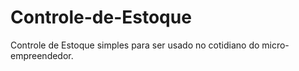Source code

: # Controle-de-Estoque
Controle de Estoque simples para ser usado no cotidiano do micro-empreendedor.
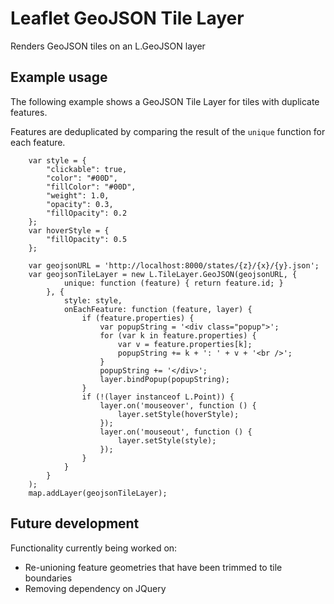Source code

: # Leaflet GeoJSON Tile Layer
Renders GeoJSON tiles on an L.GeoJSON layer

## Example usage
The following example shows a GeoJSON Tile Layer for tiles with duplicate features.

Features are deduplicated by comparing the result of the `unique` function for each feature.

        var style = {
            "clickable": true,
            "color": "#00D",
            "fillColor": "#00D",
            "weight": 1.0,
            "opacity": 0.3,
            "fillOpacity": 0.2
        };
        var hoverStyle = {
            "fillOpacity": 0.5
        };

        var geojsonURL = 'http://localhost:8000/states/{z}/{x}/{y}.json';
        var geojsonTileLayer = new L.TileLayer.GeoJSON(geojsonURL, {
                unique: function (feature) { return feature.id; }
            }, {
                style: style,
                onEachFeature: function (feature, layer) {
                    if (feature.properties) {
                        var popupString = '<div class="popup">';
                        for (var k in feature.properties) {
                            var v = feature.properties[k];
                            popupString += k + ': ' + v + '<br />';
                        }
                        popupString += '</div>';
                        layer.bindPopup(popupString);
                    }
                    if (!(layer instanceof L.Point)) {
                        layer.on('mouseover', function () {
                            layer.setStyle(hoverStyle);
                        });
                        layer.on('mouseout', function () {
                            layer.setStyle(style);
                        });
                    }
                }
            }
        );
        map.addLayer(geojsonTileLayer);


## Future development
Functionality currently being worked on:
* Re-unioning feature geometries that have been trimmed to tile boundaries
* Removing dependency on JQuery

---

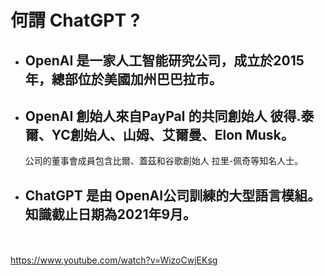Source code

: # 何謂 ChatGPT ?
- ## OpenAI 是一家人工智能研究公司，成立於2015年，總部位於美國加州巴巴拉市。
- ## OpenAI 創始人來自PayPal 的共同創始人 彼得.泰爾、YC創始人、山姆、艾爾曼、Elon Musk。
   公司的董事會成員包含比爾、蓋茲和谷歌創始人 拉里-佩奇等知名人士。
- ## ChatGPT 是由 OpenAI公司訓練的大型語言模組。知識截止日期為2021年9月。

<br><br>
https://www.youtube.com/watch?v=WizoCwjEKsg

---

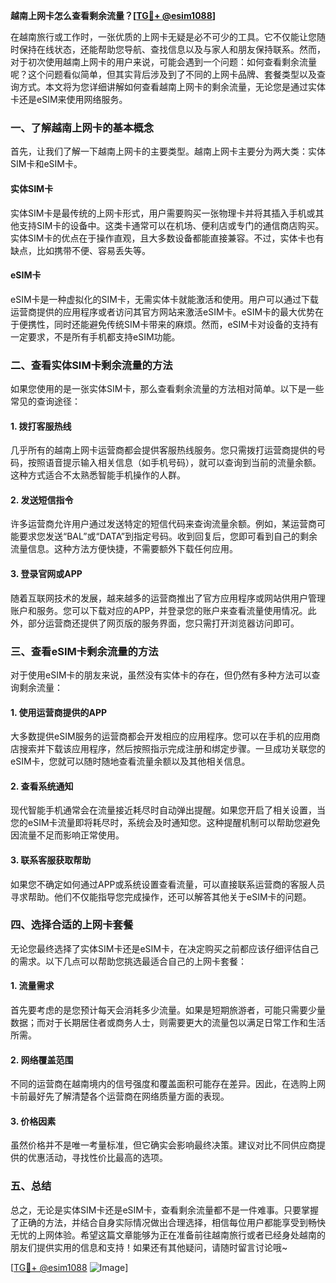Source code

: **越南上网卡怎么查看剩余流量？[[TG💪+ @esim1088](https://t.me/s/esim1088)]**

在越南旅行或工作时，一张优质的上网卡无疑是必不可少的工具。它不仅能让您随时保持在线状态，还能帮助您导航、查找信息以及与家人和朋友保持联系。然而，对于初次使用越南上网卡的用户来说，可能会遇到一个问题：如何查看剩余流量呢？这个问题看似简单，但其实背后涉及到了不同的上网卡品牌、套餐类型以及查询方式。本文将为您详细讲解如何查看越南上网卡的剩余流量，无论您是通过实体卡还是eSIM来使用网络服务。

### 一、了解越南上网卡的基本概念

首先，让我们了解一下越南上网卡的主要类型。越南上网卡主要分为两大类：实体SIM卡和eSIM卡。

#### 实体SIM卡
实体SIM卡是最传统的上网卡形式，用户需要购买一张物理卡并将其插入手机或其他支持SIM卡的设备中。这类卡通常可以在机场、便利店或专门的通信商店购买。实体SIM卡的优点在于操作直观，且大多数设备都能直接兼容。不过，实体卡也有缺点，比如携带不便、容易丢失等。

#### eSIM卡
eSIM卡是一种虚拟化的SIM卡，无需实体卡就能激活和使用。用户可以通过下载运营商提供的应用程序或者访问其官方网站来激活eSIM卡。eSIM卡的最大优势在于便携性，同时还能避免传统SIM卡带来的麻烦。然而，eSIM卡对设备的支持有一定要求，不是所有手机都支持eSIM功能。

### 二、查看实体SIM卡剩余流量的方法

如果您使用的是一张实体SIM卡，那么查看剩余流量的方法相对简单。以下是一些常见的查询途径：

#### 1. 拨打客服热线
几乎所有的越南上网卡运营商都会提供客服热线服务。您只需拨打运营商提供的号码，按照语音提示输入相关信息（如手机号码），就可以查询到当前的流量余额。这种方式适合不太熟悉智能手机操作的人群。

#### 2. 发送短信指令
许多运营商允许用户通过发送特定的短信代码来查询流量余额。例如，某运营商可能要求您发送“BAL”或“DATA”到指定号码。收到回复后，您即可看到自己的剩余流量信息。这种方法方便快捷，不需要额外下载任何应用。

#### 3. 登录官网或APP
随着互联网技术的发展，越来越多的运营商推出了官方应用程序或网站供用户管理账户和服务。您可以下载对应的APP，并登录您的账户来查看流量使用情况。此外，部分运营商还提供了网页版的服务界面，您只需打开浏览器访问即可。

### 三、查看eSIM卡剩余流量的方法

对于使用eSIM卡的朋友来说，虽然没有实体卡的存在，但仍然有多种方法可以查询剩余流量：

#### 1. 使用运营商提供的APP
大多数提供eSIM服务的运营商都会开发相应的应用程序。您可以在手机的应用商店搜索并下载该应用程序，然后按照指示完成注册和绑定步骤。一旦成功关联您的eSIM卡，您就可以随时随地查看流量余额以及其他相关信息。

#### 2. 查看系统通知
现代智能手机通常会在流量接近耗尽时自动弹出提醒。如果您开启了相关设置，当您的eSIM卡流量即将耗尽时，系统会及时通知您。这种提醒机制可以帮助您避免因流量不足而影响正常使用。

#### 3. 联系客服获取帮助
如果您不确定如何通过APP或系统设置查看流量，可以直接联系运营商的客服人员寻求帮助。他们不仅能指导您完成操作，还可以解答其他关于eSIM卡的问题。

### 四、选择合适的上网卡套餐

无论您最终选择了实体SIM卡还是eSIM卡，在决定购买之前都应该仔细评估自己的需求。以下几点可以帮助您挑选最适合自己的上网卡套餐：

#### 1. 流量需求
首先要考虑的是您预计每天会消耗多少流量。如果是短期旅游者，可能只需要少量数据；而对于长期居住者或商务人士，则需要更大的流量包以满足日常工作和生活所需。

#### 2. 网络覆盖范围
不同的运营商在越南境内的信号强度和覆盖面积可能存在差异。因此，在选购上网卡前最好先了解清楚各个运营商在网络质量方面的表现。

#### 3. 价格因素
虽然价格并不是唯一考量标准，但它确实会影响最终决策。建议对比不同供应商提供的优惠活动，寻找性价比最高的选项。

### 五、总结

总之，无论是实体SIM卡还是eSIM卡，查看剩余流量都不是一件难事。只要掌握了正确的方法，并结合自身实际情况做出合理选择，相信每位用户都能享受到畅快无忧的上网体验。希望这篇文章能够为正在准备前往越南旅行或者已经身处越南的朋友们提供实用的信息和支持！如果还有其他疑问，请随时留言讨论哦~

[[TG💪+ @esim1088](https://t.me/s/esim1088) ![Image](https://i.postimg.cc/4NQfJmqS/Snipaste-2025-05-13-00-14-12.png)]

---

▶ _Task brief_
Would you print, exactly as written, every line above from the one holding "何謂 ChatGPT ?" through the one holding "https://www.youtube.com/watch?v=WizoCwjEKsg", with both included and no other lines?

▶ _Written solution_
: # 何謂 ChatGPT ?
- ## OpenAI 是一家人工智能研究公司，成立於2015年，總部位於美國加州巴巴拉市。
- ## OpenAI 創始人來自PayPal 的共同創始人 彼得.泰爾、YC創始人、山姆、艾爾曼、Elon Musk。
   公司的董事會成員包含比爾、蓋茲和谷歌創始人 拉里-佩奇等知名人士。
- ## ChatGPT 是由 OpenAI公司訓練的大型語言模組。知識截止日期為2021年9月。

<br><br>
https://www.youtube.com/watch?v=WizoCwjEKsg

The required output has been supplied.